Items from a data source
◆ ◆ ◆ ◆ ◆ ◆ ◆

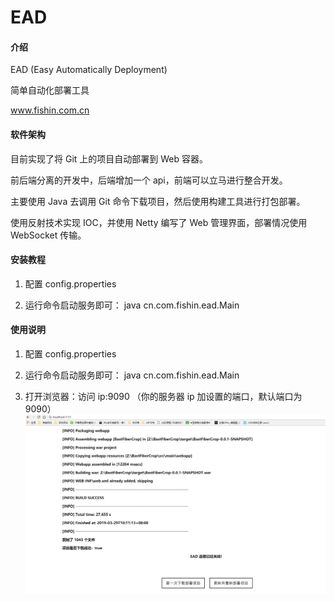 # EAD

#### 介绍
EAD (Easy Automatically Deployment)

简单自动化部署工具

www.fishin.com.cn

#### 软件架构
目前实现了将 Git 上的项目自动部署到 Web 容器。

前后端分离的开发中，后端增加一个 api，前端可以立马进行整合开发。

主要使用 Java 去调用 Git 命令下载项目，然后使用构建工具进行打包部署。

使用反射技术实现 IOC，并使用 Netty 编写了 Web 管理界面，部署情况使用 WebSocket 传输。


#### 安装教程
1. 配置
config.properties

2. 运行命令启动服务即可：
java cn.com.fishin.ead.Main

#### 使用说明
1. 配置
config.properties

2. 运行命令启动服务即可：
java cn.com.fishin.ead.Main

3. 打开浏览器：访问 ip:9090 （你的服务器 ip 加设置的端口，默认端口为 9090）
![Image text](./images/1.png)

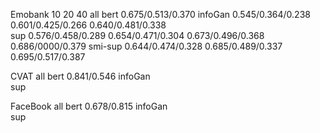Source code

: 
Emobank         10                            20                  40                     all
bert                                                                               0.675/0.513/0.370
infoGan     0.545/0.364/0.238         0.601/0.425/0.266     0.640/0.481/0.338        
sup         0.576/0.458/0.289         0.654/0.471/0.304     0.673/0.496/0.368      0.686/0000/0.379
smi-sup     0.644/0.474/0.328         0.685/0.489/0.337     0.695/0.517/0.387






CVAT                 all
bert              0.841/0.546
infoGan                              
sup          





FaceBook          all
bert            0.678/0.815
infoGan    
sup          







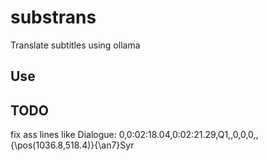 # substrans
Translate subtitles using ollama


## Use 

## TODO

fix ass lines like
Dialogue: 0,0:02:18.04,0:02:21.29,Q1,,0,0,0,,{\pos(1036.8,518.4)}{\an7}Syr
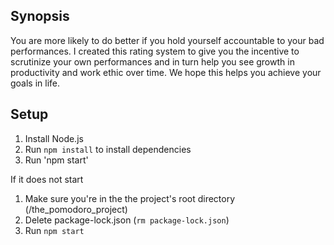 ## Synopsis
You are more likely to do better if you hold yourself accountable to your bad performances. I created this rating system to give you the incentive to scrutinize your own performances and in turn help you see growth in productivity and work ethic over time. We hope this helps you achieve your goals in life.

## Setup
1. Install Node.js
2. Run `npm install` to install dependencies
3. Run 'npm start'

If it does not start
1. Make sure you're in the the project's root directory (/the_pomodoro_project)
2. Delete package-lock.json (`rm package-lock.json`)
3. Run `npm start`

◆ ◆ ◆ ◆ ◆ ◆ ◆

**Problem requirements**
Your answer must be the lines from the one containing "主要使用 Java 去调用 Git 命令下载项目，然后使用构建工具进行打包部署。" through the final line of the entries, duplicated exactly, with both ends kept and all pictures left out.

**Answer to the problem**
主要使用 Java 去调用 Git 命令下载项目，然后使用构建工具进行打包部署。

使用反射技术实现 IOC，并使用 Netty 编写了 Web 管理界面，部署情况使用 WebSocket 传输。


#### 安装教程
1. 配置
config.properties

2. 运行命令启动服务即可：
java cn.com.fishin.ead.Main

#### 使用说明
1. 配置
config.properties

2. 运行命令启动服务即可：
java cn.com.fishin.ead.Main

3. 打开浏览器：访问 ip:9090 （你的服务器 ip 加设置的端口，默认端口为 9090）
![Image text](./images/1.png)

Source code

: 
Emobank         10                            20                  40                     all
bert                                                                               0.675/0.513/0.370
infoGan     0.545/0.364/0.238         0.601/0.425/0.266     0.640/0.481/0.338        
sup         0.576/0.458/0.289         0.654/0.471/0.304     0.673/0.496/0.368      0.686/0000/0.379
smi-sup     0.644/0.474/0.328         0.685/0.489/0.337     0.695/0.517/0.387






CVAT                 all
bert              0.841/0.546
infoGan                              
sup          





FaceBook          all
bert            0.678/0.815
infoGan    
sup          







 # substrans
Translate subtitles using ollama


## Use 

## TODO

fix ass lines like
Dialogue: 0,0:02:18.04,0:02:21.29,Q1,,0,0,0,,{\pos(1036.8,518.4)}{\an7}Syr
 ## Synopsis
You are more likely to do better if you hold yourself accountable to your bad performances. I created this rating system to give you the incentive to scrutinize your own performances and in turn help you see growth in productivity and work ethic over time. We hope this helps you achieve your goals in life.

## Setup
1. Install Node.js
2. Run `npm install` to install dependencies
3. Run 'npm start'

If it does not start
1. Make sure you're in the the project's root directory (/the_pomodoro_project)
2. Delete package-lock.json (`rm package-lock.json`)
3. Run `npm start`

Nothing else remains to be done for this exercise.